Sister André celebrates her 118th birthday with port wine and a certain weariness


Probably oldest of the Europeans, Sister André celebrates her 118th birthday this Friday.

Sister André, probable dean of Europeans and vice-dean of humanity, reached the milestone of 118 years on Friday in Toulon and, as usual, will celebrate it with her traditional porto-chocolate cocktail and a hint of weariness.

“I can’t stand them anymore, the guests, I’m less friendly”, explained the nun to AFP very recently, during an investigation into these super-centenarians who defy science: “I was always admired for my wisdom and my intelligence, and now they make fun of me because I am refractory”.

“I’m thinking of withdrawing from this business, but they don’t want to,” she insisted with her caustic humour, seeming to regret that God had forgotten her in his call to leave the world.

To read :The doyenne of the French sister André stronger than the Covid-19

Even if no official organization awards the “title” of dean, Sister André, born Lucile Randon on February 11, 1904 in Alès (Gard), is one of the oldest women in France, even in Europe. She is just 13 months younger than the oldest known to mankind, Japan’s Kane Tanaka, who turned 119 in early January.

In the morning, Sister André will receive a visit from the local deputy Germaine Levy (Les Républicains party, right), accompanied by the mayor of Toulon Hubert Falco whom she greatly appreciates, especially since the day he knelt down to redo her his shoelaces.

She keeps intact the desire to exchange

Then, in the afternoon, for the birthday chocolate cake, it will be the archbishop of the diocese of Fréjus-Toulon, Dominique Rey, who will visit him, David Tavella, in charge of the communication from the Sainte-Catherine-Labouré accommodation establishment for the elderly and dependent (Ehpad), who is his confidant, “his impresario” as he likes to call himself.

Because this lady, who has become blind and who lives badly at being deprived of her freedom in her wheelchair, keeps her desire to exchange views intact.

As in the period that she considers the happiest of her life, when she was an au pair in Paris: “I was 40 years old, it was 80 years ago. Paris was magnificently beautiful. I, who had only lived in the Gard, in an ugly little town, arrived in a radiant town”.

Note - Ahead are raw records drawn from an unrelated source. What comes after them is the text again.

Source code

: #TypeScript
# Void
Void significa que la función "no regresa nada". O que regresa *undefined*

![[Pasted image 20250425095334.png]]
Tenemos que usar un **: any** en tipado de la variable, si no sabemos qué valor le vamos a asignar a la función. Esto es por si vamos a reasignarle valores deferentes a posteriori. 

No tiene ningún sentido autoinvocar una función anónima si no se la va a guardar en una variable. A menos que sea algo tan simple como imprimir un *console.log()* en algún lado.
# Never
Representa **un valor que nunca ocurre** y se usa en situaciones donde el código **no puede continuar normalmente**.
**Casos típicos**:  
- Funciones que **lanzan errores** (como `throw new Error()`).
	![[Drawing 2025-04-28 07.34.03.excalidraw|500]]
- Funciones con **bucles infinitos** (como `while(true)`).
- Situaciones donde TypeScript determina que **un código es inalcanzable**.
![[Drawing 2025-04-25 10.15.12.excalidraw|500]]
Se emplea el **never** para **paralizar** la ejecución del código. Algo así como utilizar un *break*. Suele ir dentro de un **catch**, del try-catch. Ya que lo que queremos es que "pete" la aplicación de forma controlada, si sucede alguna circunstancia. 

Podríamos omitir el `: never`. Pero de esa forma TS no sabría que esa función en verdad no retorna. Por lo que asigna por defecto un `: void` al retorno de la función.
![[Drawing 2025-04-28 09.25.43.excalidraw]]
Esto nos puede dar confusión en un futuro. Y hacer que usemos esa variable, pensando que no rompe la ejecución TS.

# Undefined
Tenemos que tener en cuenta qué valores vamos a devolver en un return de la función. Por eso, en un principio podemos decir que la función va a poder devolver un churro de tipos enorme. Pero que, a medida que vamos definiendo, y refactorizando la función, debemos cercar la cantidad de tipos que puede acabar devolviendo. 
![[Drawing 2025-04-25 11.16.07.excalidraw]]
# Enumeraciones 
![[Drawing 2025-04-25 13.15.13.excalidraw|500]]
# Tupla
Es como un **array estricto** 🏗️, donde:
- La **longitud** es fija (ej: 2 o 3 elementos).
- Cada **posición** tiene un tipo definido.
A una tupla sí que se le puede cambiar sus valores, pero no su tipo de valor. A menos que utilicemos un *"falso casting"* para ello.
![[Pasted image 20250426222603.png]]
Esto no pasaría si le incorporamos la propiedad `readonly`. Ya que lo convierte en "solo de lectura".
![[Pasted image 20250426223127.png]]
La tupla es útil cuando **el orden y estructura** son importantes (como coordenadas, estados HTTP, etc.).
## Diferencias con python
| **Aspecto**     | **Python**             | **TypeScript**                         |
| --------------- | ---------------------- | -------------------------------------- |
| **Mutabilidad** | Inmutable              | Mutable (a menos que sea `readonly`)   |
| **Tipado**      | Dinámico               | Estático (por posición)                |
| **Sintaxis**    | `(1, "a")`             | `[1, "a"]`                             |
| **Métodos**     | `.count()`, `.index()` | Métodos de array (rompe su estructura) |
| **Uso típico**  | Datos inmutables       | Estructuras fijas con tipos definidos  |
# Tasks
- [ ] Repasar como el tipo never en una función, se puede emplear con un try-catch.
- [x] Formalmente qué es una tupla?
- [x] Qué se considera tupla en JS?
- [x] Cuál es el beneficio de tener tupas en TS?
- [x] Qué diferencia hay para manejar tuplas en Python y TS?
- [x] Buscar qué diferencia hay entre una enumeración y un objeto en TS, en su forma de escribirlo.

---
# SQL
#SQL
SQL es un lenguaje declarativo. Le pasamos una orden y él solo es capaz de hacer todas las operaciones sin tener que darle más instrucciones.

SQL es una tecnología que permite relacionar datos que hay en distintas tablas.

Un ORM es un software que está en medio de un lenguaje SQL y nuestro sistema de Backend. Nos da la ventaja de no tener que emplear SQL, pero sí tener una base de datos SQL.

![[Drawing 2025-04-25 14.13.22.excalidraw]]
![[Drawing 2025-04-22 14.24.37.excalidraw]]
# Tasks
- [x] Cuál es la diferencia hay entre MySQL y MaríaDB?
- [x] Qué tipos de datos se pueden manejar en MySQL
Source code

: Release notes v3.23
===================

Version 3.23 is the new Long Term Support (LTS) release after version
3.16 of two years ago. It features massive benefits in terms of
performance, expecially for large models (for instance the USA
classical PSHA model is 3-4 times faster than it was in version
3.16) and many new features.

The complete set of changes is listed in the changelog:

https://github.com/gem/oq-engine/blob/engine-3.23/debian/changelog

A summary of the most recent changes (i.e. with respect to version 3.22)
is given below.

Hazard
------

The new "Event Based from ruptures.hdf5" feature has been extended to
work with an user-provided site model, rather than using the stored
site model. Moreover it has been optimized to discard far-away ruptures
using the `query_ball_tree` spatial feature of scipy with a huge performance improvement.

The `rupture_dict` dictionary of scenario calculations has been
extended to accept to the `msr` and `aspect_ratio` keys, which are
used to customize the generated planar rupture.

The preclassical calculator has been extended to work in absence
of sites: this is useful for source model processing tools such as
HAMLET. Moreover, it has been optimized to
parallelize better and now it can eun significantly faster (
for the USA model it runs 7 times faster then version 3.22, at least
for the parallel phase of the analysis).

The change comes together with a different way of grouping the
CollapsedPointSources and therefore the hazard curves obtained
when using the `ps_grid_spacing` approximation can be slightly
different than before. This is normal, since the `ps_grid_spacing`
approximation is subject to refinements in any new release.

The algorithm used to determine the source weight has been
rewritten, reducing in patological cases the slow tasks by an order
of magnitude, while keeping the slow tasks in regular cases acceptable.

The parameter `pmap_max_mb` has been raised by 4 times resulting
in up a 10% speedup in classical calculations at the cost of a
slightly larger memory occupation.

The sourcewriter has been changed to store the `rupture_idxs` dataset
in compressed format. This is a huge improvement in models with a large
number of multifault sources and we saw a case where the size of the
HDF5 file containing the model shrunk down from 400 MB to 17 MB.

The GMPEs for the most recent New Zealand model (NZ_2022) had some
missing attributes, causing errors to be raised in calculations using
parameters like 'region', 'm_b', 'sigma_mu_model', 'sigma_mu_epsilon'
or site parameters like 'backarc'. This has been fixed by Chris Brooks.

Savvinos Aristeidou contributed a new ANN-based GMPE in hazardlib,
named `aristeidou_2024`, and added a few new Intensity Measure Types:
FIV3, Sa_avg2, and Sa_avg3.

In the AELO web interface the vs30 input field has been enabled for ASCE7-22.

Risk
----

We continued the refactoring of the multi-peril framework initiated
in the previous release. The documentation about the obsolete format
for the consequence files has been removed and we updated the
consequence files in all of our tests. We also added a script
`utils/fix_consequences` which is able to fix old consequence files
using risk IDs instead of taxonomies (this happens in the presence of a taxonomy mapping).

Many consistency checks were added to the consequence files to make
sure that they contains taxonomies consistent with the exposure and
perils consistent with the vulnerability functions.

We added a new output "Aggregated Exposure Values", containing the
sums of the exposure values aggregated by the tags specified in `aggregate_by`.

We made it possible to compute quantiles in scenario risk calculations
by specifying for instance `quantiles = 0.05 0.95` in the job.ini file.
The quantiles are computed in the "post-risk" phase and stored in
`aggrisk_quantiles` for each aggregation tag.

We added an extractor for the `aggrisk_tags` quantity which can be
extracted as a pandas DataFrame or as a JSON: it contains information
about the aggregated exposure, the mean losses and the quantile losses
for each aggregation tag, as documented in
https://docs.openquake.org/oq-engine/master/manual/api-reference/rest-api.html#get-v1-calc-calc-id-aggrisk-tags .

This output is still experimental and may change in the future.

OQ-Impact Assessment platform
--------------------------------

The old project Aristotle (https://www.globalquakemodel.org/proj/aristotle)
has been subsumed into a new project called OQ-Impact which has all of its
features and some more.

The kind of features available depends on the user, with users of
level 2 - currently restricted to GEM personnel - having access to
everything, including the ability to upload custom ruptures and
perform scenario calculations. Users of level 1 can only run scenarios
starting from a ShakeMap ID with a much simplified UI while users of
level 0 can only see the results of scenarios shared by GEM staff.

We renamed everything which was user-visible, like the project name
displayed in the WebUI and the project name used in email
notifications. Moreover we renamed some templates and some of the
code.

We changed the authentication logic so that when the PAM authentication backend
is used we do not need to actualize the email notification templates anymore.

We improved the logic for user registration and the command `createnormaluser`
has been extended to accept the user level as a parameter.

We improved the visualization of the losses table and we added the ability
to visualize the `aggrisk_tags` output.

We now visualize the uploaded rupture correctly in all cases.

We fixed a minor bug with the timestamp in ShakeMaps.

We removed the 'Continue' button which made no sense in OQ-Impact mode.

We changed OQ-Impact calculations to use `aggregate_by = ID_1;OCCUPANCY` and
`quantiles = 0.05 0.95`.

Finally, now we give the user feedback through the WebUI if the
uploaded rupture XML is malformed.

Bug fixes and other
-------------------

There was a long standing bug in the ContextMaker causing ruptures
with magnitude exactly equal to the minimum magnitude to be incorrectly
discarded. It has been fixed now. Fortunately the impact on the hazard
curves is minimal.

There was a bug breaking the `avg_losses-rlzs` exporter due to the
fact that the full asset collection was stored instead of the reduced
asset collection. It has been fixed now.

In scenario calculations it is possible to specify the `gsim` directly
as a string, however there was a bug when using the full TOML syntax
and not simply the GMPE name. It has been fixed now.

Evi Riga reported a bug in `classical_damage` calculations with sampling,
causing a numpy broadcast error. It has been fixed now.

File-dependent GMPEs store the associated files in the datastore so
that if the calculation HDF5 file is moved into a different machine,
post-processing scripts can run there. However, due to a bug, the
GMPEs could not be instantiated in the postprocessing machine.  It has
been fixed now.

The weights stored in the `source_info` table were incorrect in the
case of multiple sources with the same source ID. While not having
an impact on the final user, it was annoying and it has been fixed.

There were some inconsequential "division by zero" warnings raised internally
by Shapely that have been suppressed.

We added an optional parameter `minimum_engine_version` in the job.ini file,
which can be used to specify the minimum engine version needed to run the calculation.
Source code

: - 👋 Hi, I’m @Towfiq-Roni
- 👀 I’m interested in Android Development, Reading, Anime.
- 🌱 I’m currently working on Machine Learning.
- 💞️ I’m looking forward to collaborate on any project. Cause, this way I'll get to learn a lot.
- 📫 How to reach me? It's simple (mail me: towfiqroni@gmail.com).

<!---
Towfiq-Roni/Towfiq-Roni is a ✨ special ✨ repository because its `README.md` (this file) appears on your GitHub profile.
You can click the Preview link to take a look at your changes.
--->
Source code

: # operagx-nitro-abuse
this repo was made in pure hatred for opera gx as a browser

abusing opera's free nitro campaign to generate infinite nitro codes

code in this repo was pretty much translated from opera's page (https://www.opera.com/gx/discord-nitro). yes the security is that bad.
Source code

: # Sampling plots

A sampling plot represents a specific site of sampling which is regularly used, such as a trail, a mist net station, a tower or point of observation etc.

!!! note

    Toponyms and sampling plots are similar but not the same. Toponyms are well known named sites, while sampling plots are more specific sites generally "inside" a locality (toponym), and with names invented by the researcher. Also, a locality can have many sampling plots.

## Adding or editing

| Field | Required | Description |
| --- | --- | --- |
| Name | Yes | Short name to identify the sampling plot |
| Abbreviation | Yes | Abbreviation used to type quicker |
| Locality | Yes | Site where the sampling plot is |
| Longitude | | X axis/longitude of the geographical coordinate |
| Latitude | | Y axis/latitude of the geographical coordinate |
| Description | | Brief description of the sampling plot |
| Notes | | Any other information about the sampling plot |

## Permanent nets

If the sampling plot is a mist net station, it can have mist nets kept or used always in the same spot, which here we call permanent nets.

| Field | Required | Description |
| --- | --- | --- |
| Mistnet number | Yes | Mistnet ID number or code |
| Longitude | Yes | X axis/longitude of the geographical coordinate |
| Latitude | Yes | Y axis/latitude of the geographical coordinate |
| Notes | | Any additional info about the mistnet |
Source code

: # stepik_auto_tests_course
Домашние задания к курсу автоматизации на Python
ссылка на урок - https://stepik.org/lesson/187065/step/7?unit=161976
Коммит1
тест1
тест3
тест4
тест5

Coming from a non-practicing Protestant family, Sister André, written in the masculine in homage to one of her three brothers, was a governess before entering orders late in life, within the company of the Daughters of Charity.

She worked until the end of the 1970s and then spent 30 years in an Ehpad in Savoie before arriving in the Toulon establishment where she rubbed shoulders with around fifteen other nuns at the morning service.

She still has grand-nephews and many great-grand-nephews, some of whom will come to see her on Saturday.